=== Section Start ===

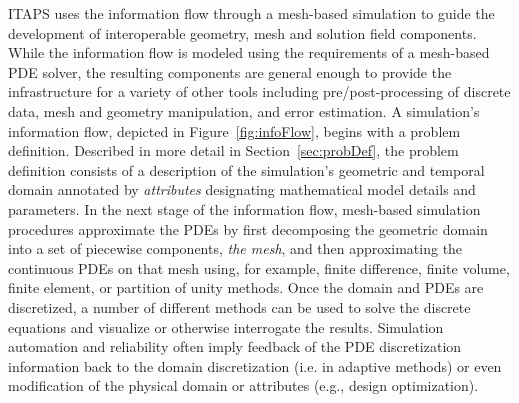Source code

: ITAPS uses the information flow through a mesh-based simulation to
guide the development of interoperable geometry, mesh and solution
field components.  While the information flow is modeled using the
requirements of a mesh-based PDE solver, the resulting components are
general enough to provide the infrastructure for a variety of other
tools including pre/post-processing of discrete data, mesh and
geometry manipulation, and error estimation.  A simulation's
information flow, depicted in Figure~\ref{fig:infoFlow}, begins with a
problem definition.  Described in more detail in
Section~\ref{sec:probDef}, the problem definition
consists of a description of the simulation's geometric and temporal
domain annotated by {\it attributes} designating mathematical model
details and parameters.
In the next stage of the information flow, mesh-based simulation
procedures approximate the PDEs by first decomposing the geometric
domain into a set of piecewise components, {\it the mesh}, and then
approximating the continuous PDEs on that mesh using, for example,
finite difference, finite volume, finite element, or partition of unity
methods.  Once the domain and PDEs are discretized, a number of
different methods can be used to solve the discrete equations and
visualize or otherwise interrogate the results.  Simulation automation
and reliability often imply feedback of the PDE discretization
information back to the domain discretization (i.e. in adaptive
methods) or even modification of the physical domain or attributes
(e.g., design optimization).  
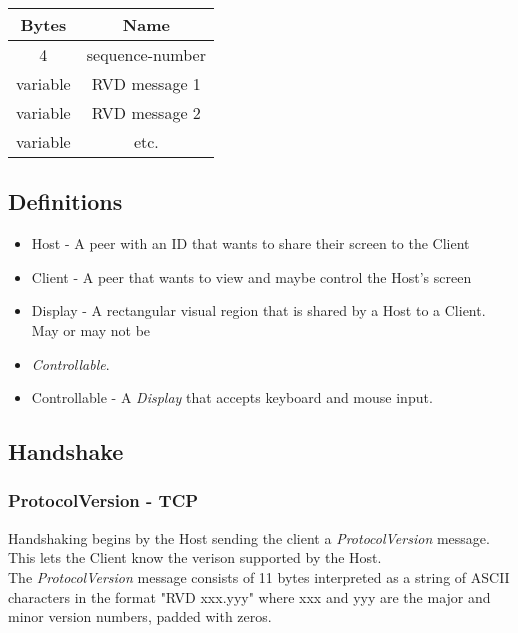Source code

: \begin{center}
    \begin{tabular}{|c|c|}
        \hline
        \textbf{Bytes} & \textbf{Name}   \\
        \hline
        4              & sequence-number \\
        \hline
        variable       & RVD message 1   \\
        \hline
        variable       & RVD message 2   \\
        \hline
        \hline
        variable       & etc.            \\
        \hline
    \end{tabular}
\end{center}

\subsection{Definitions}

\begin{itemize}
    \item Host - A peer with an ID that wants to share their screen to the Client
    \item Client - A peer that wants to view and maybe control the Host's screen
    \item Display - A rectangular visual region that is shared by a Host to a Client. May or may not be
    \item \emph{Controllable}.
    \item Controllable - A \emph{Display} that accepts keyboard and mouse input.
\end{itemize}

\subsection{Handshake}

\subsubsection{ProtocolVersion - TCP}
Handshaking begins by the Host sending the client a \emph{ProtocolVersion} message. This lets the Client know the
verison supported by the Host.\\

The \emph{ProtocolVersion} message consists of 11 bytes interpreted as a string of ASCII characters in the format
"RVD xxx.yyy" where xxx and yyy are the major and minor version numbers, padded with zeros.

=== Section End ===

For this exercise, return every line from the data that holds the string "emph".

    \item \emph{Controllable}.
    \item Controllable - A \emph{Display} that accepts keyboard and mouse input.
Handshaking begins by the Host sending the client a \emph{ProtocolVersion} message. This lets the Client know the
The \emph{ProtocolVersion} message consists of 11 bytes interpreted as a string of ASCII characters in the format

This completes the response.